— Your objective —
Among the entries below, find the lines with the word "Comparing" and return them.

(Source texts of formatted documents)

"""

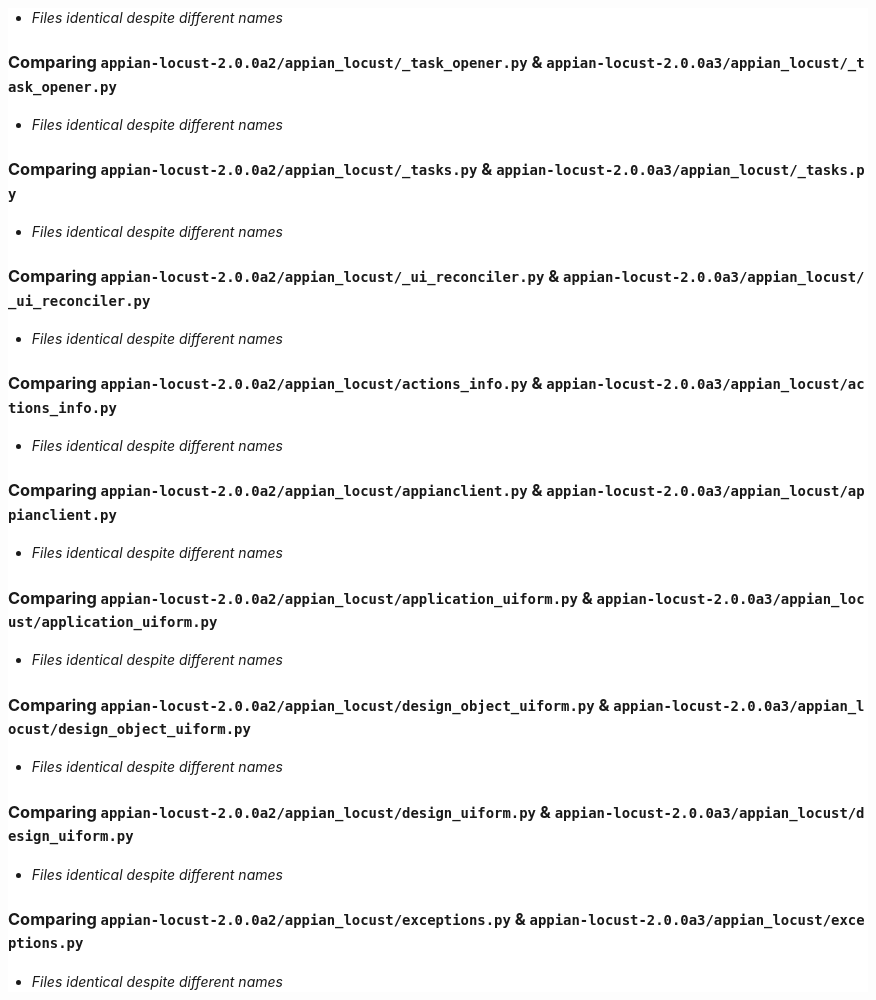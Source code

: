  * *Files identical despite different names*

### Comparing `appian-locust-2.0.0a2/appian_locust/_task_opener.py` & `appian-locust-2.0.0a3/appian_locust/_task_opener.py`

 * *Files identical despite different names*

### Comparing `appian-locust-2.0.0a2/appian_locust/_tasks.py` & `appian-locust-2.0.0a3/appian_locust/_tasks.py`

 * *Files identical despite different names*

### Comparing `appian-locust-2.0.0a2/appian_locust/_ui_reconciler.py` & `appian-locust-2.0.0a3/appian_locust/_ui_reconciler.py`

 * *Files identical despite different names*

### Comparing `appian-locust-2.0.0a2/appian_locust/actions_info.py` & `appian-locust-2.0.0a3/appian_locust/actions_info.py`

 * *Files identical despite different names*

### Comparing `appian-locust-2.0.0a2/appian_locust/appianclient.py` & `appian-locust-2.0.0a3/appian_locust/appianclient.py`

 * *Files identical despite different names*

### Comparing `appian-locust-2.0.0a2/appian_locust/application_uiform.py` & `appian-locust-2.0.0a3/appian_locust/application_uiform.py`

 * *Files identical despite different names*

### Comparing `appian-locust-2.0.0a2/appian_locust/design_object_uiform.py` & `appian-locust-2.0.0a3/appian_locust/design_object_uiform.py`

 * *Files identical despite different names*

### Comparing `appian-locust-2.0.0a2/appian_locust/design_uiform.py` & `appian-locust-2.0.0a3/appian_locust/design_uiform.py`

 * *Files identical despite different names*

### Comparing `appian-locust-2.0.0a2/appian_locust/exceptions.py` & `appian-locust-2.0.0a3/appian_locust/exceptions.py`

 * *Files identical despite different names*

"""

— Task solution —
### Comparing `appian-locust-2.0.0a2/appian_locust/_task_opener.py` & `appian-locust-2.0.0a3/appian_locust/_task_opener.py`
### Comparing `appian-locust-2.0.0a2/appian_locust/_tasks.py` & `appian-locust-2.0.0a3/appian_locust/_tasks.py`
### Comparing `appian-locust-2.0.0a2/appian_locust/_ui_reconciler.py` & `appian-locust-2.0.0a3/appian_locust/_ui_reconciler.py`
### Comparing `appian-locust-2.0.0a2/appian_locust/actions_info.py` & `appian-locust-2.0.0a3/appian_locust/actions_info.py`
### Comparing `appian-locust-2.0.0a2/appian_locust/appianclient.py` & `appian-locust-2.0.0a3/appian_locust/appianclient.py`
### Comparing `appian-locust-2.0.0a2/appian_locust/application_uiform.py` & `appian-locust-2.0.0a3/appian_locust/application_uiform.py`
### Comparing `appian-locust-2.0.0a2/appian_locust/design_object_uiform.py` & `appian-locust-2.0.0a3/appian_locust/design_object_uiform.py`
### Comparing `appian-locust-2.0.0a2/appian_locust/design_uiform.py` & `appian-locust-2.0.0a3/appian_locust/design_uiform.py`
### Comparing `appian-locust-2.0.0a2/appian_locust/exceptions.py` & `appian-locust-2.0.0a3/appian_locust/exceptions.py`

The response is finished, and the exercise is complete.